Constituency details
- Country: India
- Region: Western India
- State: Maharashtra
- District: Nagpur
- Lok Sabha constituency: Nagpur
- Established: 1967
- Total electors: 341,252
- Reservation: None

Member of Legislative Assembly
- 15th Maharashtra Legislative Assembly
- Incumbent Pravin Datke
- Party: BJP
- Alliance: NDA
- Elected year: 2024

= Nagpur Central Assembly constituency =

Constituency of the Maharashtra legislative assembly in India

Nagpur Central Assembly constituency is one of the 288 Vidhan Sabha (legislative assembly) constituencies of Maharashtra state, western India.
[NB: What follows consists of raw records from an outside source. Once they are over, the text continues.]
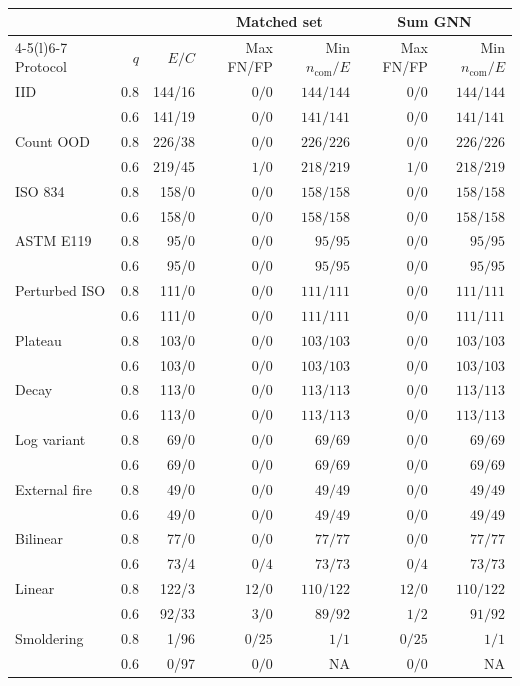 \begin{table}[!htbp]
\centering\small
\caption{\EngineeringScreeningCaption}
\label{tab:engineering-screening}
\setlength{\tabcolsep}{3pt}
\begin{tabular*}{\linewidth}{@{\extracolsep{\fill}}lrrrrrr@{}}
\toprule
& & & \multicolumn{2}{c}{Matched set} & \multicolumn{2}{c}{Sum GNN} \\
\cmidrule(lr){4-5}\cmidrule(l){6-7}
Protocol & $q$ & $E/C$ & Max FN/FP & Min $n_{\mathrm{com}}/E$ & Max FN/FP & Min $n_{\mathrm{com}}/E$ \\
\midrule
IID & 0.8 & 144/16 & $0/0$ & $144/144$ & $0/0$ & $144/144$ \\
 & 0.6 & 141/19 & $0/0$ & $141/141$ & $0/0$ & $141/141$ \\
Count OOD & 0.8 & 226/38 & $0/0$ & $226/226$ & $0/0$ & $226/226$ \\
 & 0.6 & 219/45 & $1/0$ & $218/219$ & $1/0$ & $218/219$ \\
ISO 834 & 0.8 & 158/0 & $0/0$ & $158/158$ & $0/0$ & $158/158$ \\
 & 0.6 & 158/0 & $0/0$ & $158/158$ & $0/0$ & $158/158$ \\
ASTM E119 & 0.8 & 95/0 & $0/0$ & $95/95$ & $0/0$ & $95/95$ \\
 & 0.6 & 95/0 & $0/0$ & $95/95$ & $0/0$ & $95/95$ \\
Perturbed ISO & 0.8 & 111/0 & $0/0$ & $111/111$ & $0/0$ & $111/111$ \\
 & 0.6 & 111/0 & $0/0$ & $111/111$ & $0/0$ & $111/111$ \\
Plateau & 0.8 & 103/0 & $0/0$ & $103/103$ & $0/0$ & $103/103$ \\
 & 0.6 & 103/0 & $0/0$ & $103/103$ & $0/0$ & $103/103$ \\
Decay & 0.8 & 113/0 & $0/0$ & $113/113$ & $0/0$ & $113/113$ \\
 & 0.6 & 113/0 & $0/0$ & $113/113$ & $0/0$ & $113/113$ \\
Log variant & 0.8 & 69/0 & $0/0$ & $69/69$ & $0/0$ & $69/69$ \\
 & 0.6 & 69/0 & $0/0$ & $69/69$ & $0/0$ & $69/69$ \\
External fire & 0.8 & 49/0 & $0/0$ & $49/49$ & $0/0$ & $49/49$ \\
 & 0.6 & 49/0 & $0/0$ & $49/49$ & $0/0$ & $49/49$ \\
Bilinear & 0.8 & 77/0 & $0/0$ & $77/77$ & $0/0$ & $77/77$ \\
 & 0.6 & 73/4 & $0/4$ & $73/73$ & $0/4$ & $73/73$ \\
Linear & 0.8 & 122/3 & $12/0$ & $110/122$ & $12/0$ & $110/122$ \\
 & 0.6 & 92/33 & $3/0$ & $89/92$ & $1/2$ & $91/92$ \\
Smoldering & 0.8 & 1/96 & $0/25$ & $1/1$ & $0/25$ & $1/1$ \\
 & 0.6 & 0/97 & $0/0$ & $\mathrm{NA}$ & $0/0$ & $\mathrm{NA}$ \\
\bottomrule
\end{tabular*}
\end{table}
It is one of the six assembly seats which make up Nagpur Lok Sabha constituency. The Constituency Number is 55. This constituency is located in Nagpur district. The delimitation of the constituency happened in 2008. It comprises parts of Nagpur Taluka, and Ward No. 66, 92 to 98, 109 to 119 and 121 to 129. of Nagpur Municipal Corporation.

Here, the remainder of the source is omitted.